The Chatham Community Players will hold open auditions for its 20th annual Jersey Voices One-Act Festival. Auditions for the plays will be held on Monday, May 12 and Tuesday, May 13. A separate dance audition will be held on Wednesday, May 14. All auditions will be held at 7:00 PM at the Chatham Playhouse, 23 North Passaic Ave., Chatham. Performances will take place on July 24, 25, 26, 31 and August 1 and 2. Jersey Voices has provided a venue for New Jersey playwrights to showcase their work since 1995.

We have chosen 10 plays and 2 dance pieces to represent the 20 years of “Jersey Voices” this coming summer. They will be presented in repertory, with interlocking casts, in our black box theater in Chatham. They are looking for men and women, ages 16 to 70 to fill roles in the 5 comedies, 5 dramas and 2 dance pieces which, we hope, represent the breadth and depth of work by New Jersey Playwrights that we have seen over the past 20 years.

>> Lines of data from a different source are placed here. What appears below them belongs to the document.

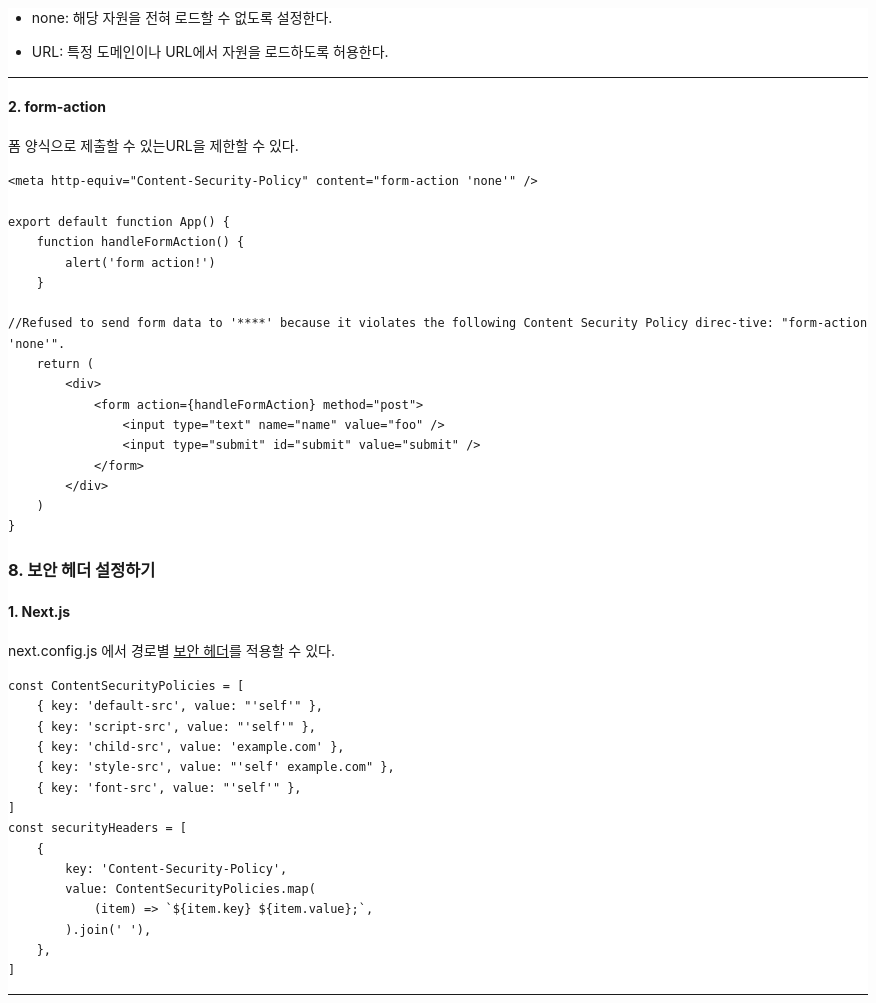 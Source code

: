 
- none: 해당 자원을 전혀 로드할 수 없도록 설정한다.


- URL: 특정 도메인이나 URL에서 자원을 로드하도록 허용한다.


---
#### 2. form-action
폼 양식으로 제출할 수 있는URL을 제한할 수 있다.
```tsx
<meta http-equiv="Content-Security-Policy" content="form-action 'none'" />

export default function App() {
    function handleFormAction() {
        alert('form action!')
    }
    
//Refused to send form data to '****' because it violates the following Content Security Policy direc-tive: "form-action 'none'".
    return (
        <div>
            <form action={handleFormAction} method="post">
                <input type="text" name="name" value="foo" />
                <input type="submit" id="submit" value="submit" />
            </form>
        </div>
    )
}
```

### 8. 보안 헤더 설정하기
#### 1. Next.js
next.config.js 에서 경로별 [보안 헤더](https://nextjs.org/docs/pages/api-reference/config/next-config-js/headers#options)를 적용할 수 있다.
```tsx
const ContentSecurityPolicies = [
    { key: 'default-src', value: "'self'" },
    { key: 'script-src', value: "'self'" },
    { key: 'child-src', value: 'example.com' },
    { key: 'style-src', value: "'self' example.com" },
    { key: 'font-src', value: "'self'" },
]
const securityHeaders = [
    {
        key: 'Content-Security-Policy',
        value: ContentSecurityPolicies.map(
            (item) => `${item.key} ${item.value};`,
        ).join(' '),
    },
]
```

---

Actors may read from sides available at the auditions or they may present a monologue. For those who are interested in becoming familiar with the one-acts, full scripts will be available for reading at the Library of The Chathams - across the street from the Playhouse

Presented One-Act Plays are:

Ping by Mary Jane Walsh

A one-woman play that depicts, in a riveting fashion, a mother's unwavering love for her grown child. Directed by Arnold Buchiane Woman (50's-70's) very composed and must have great emotional depth and restraint. A cherished childhood memory is revisited. Directed by Arnold Buchianne

One elderly man, one middle aged man 40's-60's One woman, age is flexible.

Eleanor Descending a Staircase by Ian Augst
Eleanor wants to buy a print of a painting for her husband's birthday. To do that, she must wrestle with what is Art, what is its purpose in life, and why is this sales clerk such an ass? Directed by Jon DeAngelis
Eleanor (30’s to 50’s)
Clerk (Any age) . Humorless foil to Eleanor’s plans, will play 4 characters (French and Afghan accents a plus).

Ties by Eric Alter
A father and son cannot communicate with or accept each other until forgiveness for either of them weighs too heavily. Directed by Jon DeAngelis
Andrew (20s to 30’s)
Dad (50s to 70’s)
(Voice of Mom)
(Voice of Greg)

Tech Support by Henry Meyerson
A tongue-in-cheek look at what we suspect is really happening when we call the Tech Help desk. Directed by Maybelle Cowan-Lincoln
Voice 1: Sees herself as a reasonable person, but is eventually driven over the edge.
Voice 2: Creatively devilish, gets through an otherwise boring day by playing “Cat and Mouse” games with unsuspecting callers. Asian Indian accent preferred.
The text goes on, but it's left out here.